### Description of the task
Your task is to copy each line of the material below that includes "subject".

### Entries shown
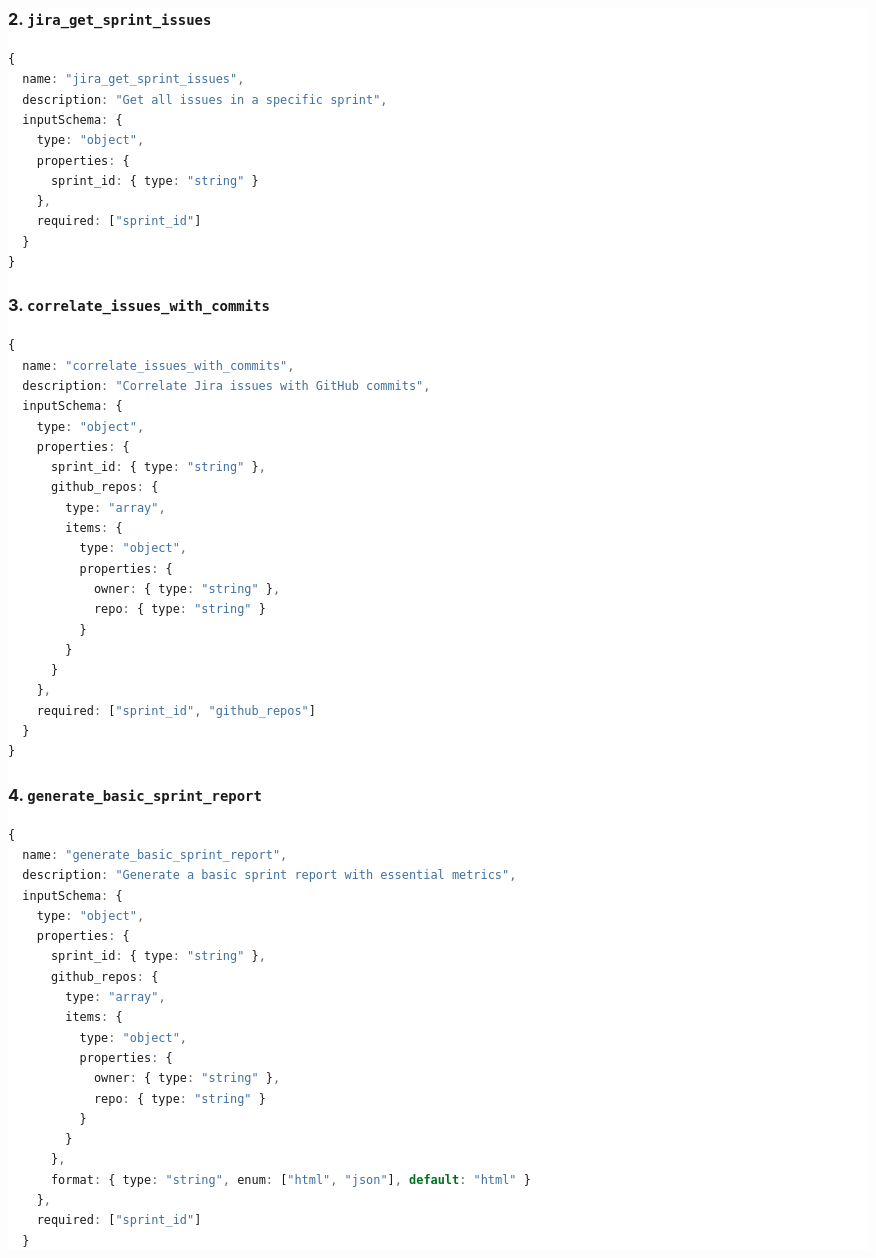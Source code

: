 ### 2. `jira_get_sprint_issues`
```typescript
{
  name: "jira_get_sprint_issues",
  description: "Get all issues in a specific sprint",
  inputSchema: {
    type: "object",
    properties: {
      sprint_id: { type: "string" }
    },
    required: ["sprint_id"]
  }
}
```

### 3. `correlate_issues_with_commits`
```typescript
{
  name: "correlate_issues_with_commits",
  description: "Correlate Jira issues with GitHub commits",
  inputSchema: {
    type: "object",
    properties: {
      sprint_id: { type: "string" },
      github_repos: {
        type: "array",
        items: {
          type: "object",
          properties: {
            owner: { type: "string" },
            repo: { type: "string" }
          }
        }
      }
    },
    required: ["sprint_id", "github_repos"]
  }
}
```

### 4. `generate_basic_sprint_report`
```typescript
{
  name: "generate_basic_sprint_report",
  description: "Generate a basic sprint report with essential metrics",
  inputSchema: {
    type: "object",
    properties: {
      sprint_id: { type: "string" },
      github_repos: {
        type: "array",
        items: {
          type: "object",
          properties: {
            owner: { type: "string" },
            repo: { type: "string" }
          }
        }
      },
      format: { type: "string", enum: ["html", "json"], default: "html" }
    },
    required: ["sprint_id"]
  }
```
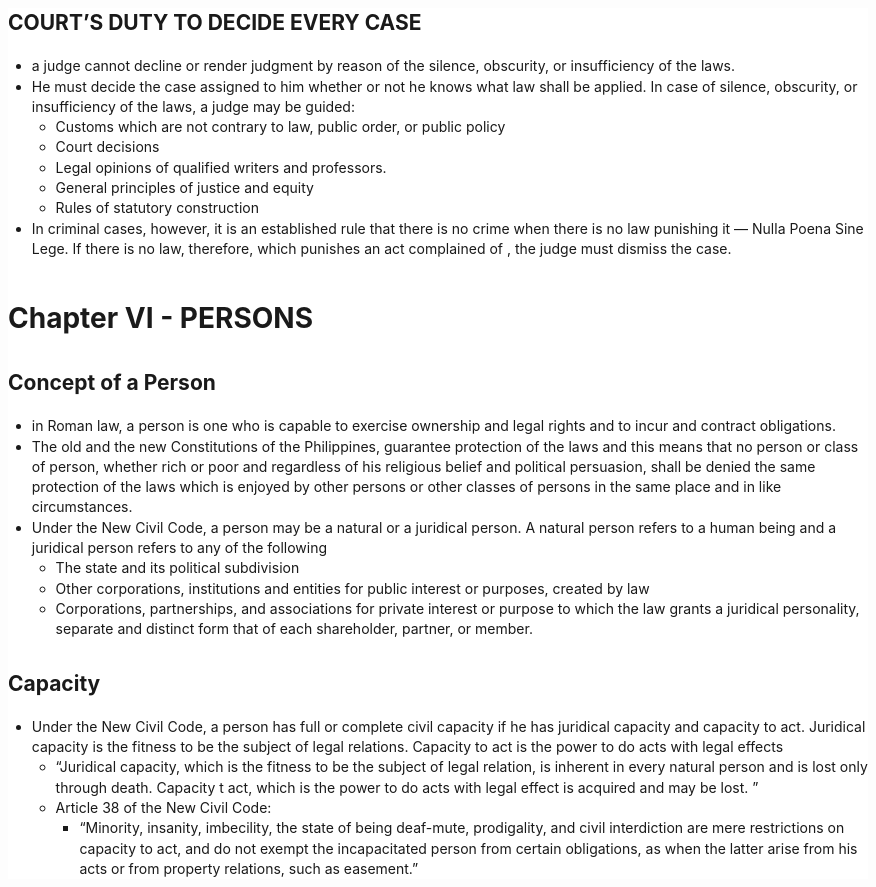   

## COURT’S DUTY TO DECIDE EVERY CASE

- a judge cannot decline or render judgment by reason of the silence, obscurity, or insufficiency of the laws.
- He must decide the case assigned to him whether or not he knows what law shall be applied. In case of silence, obscurity, or insufficiency of the laws, a judge may be guided:
    - Customs which are not contrary to law, public order, or public policy
    - Court decisions
    - Legal opinions of qualified writers and professors.
    - General principles of justice and equity
    - Rules of statutory construction
- In criminal cases, however, it is an established rule that there is no crime when there is no law punishing it — Nulla Poena Sine Lege. If there is no law, therefore, which punishes an act complained of , the judge must dismiss the case.

  

  

  

# Chapter VI - PERSONS

  

## Concept of a Person

- in Roman law, a person is one who is capable to exercise ownership and legal rights and to incur and contract obligations.
- The old and the new Constitutions of the Philippines, guarantee protection of the laws and this means that no person or class of person, whether rich or poor and regardless of his religious belief and political persuasion, shall be denied the same protection of the laws which is enjoyed by other persons or other classes of persons in the same place and in like circumstances.
- Under the New Civil Code, a person may be a natural or a juridical person. A natural person refers to a human being and a juridical person refers to any of the following
    - The state and its political subdivision
    - Other corporations, institutions and entities for public interest or purposes, created by law
    - Corporations, partnerships, and associations for private interest or purpose to which the law grants a juridical personality, separate and distinct form that of each shareholder, partner, or member.

  

## Capacity

- Under the New Civil Code, a person has full or complete civil capacity if he has juridical capacity and capacity to act. Juridical capacity is the fitness to be the subject of legal relations. Capacity to act is the power to do acts with legal effects
    - “Juridical capacity, which is the fitness to be the subject of legal relation, is inherent in every natural person and is lost only through death. Capacity t act, which is the power to do acts with legal effect is acquired and may be lost. ”
    - Article 38 of the New Civil Code:
        - “Minority, insanity, imbecility, the state of being deaf-mute, prodigality, and civil interdiction are mere restrictions on capacity to act, and do not exempt the incapacitated person from certain obligations, as when the latter arise from his acts or from property relations, such as easement.”
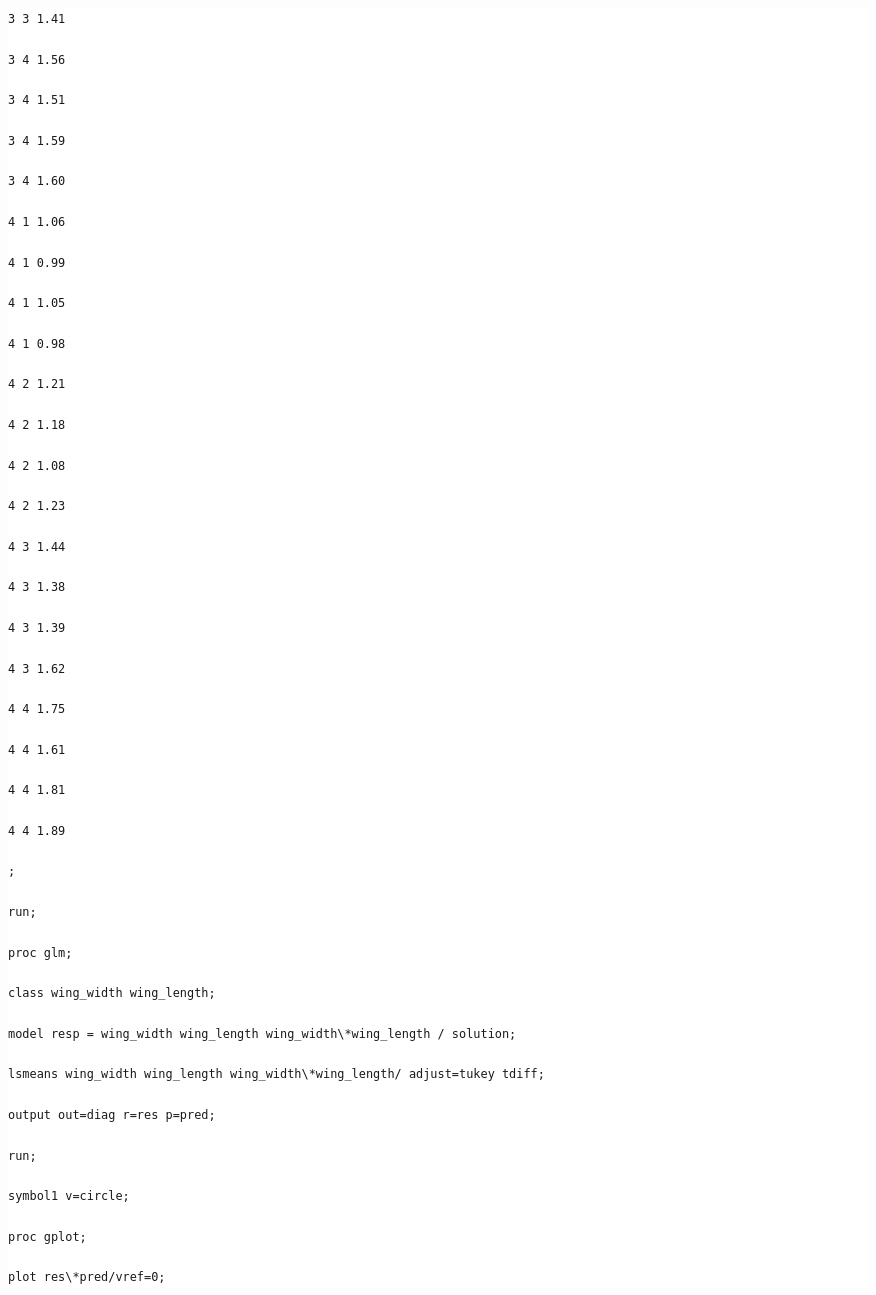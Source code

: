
 ```
3 3 1.41

3 4 1.56

3 4 1.51

3 4 1.59

3 4 1.60

4 1 1.06

4 1 0.99

4 1 1.05

4 1 0.98

4 2 1.21

4 2 1.18

4 2 1.08

4 2 1.23

4 3 1.44

4 3 1.38

4 3 1.39

4 3 1.62

4 4 1.75

4 4 1.61

4 4 1.81

4 4 1.89

;

run;

proc glm;

class wing_width wing_length;

model resp = wing_width wing_length wing_width\*wing_length / solution;

lsmeans wing_width wing_length wing_width\*wing_length/ adjust=tukey tdiff;

output out=diag r=res p=pred;

run;

symbol1 v=circle;

proc gplot;

plot res\*pred/vref=0;
```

### Response box
- Under the New Civil Code, a person has full or complete civil capacity if he has juridical capacity and capacity to act. Juridical capacity is the fitness to be the subject of legal relations. Capacity to act is the power to do acts with legal effects
    - “Juridical capacity, which is the fitness to be the subject of legal relation, is inherent in every natural person and is lost only through death. Capacity t act, which is the power to do acts with legal effect is acquired and may be lost. ”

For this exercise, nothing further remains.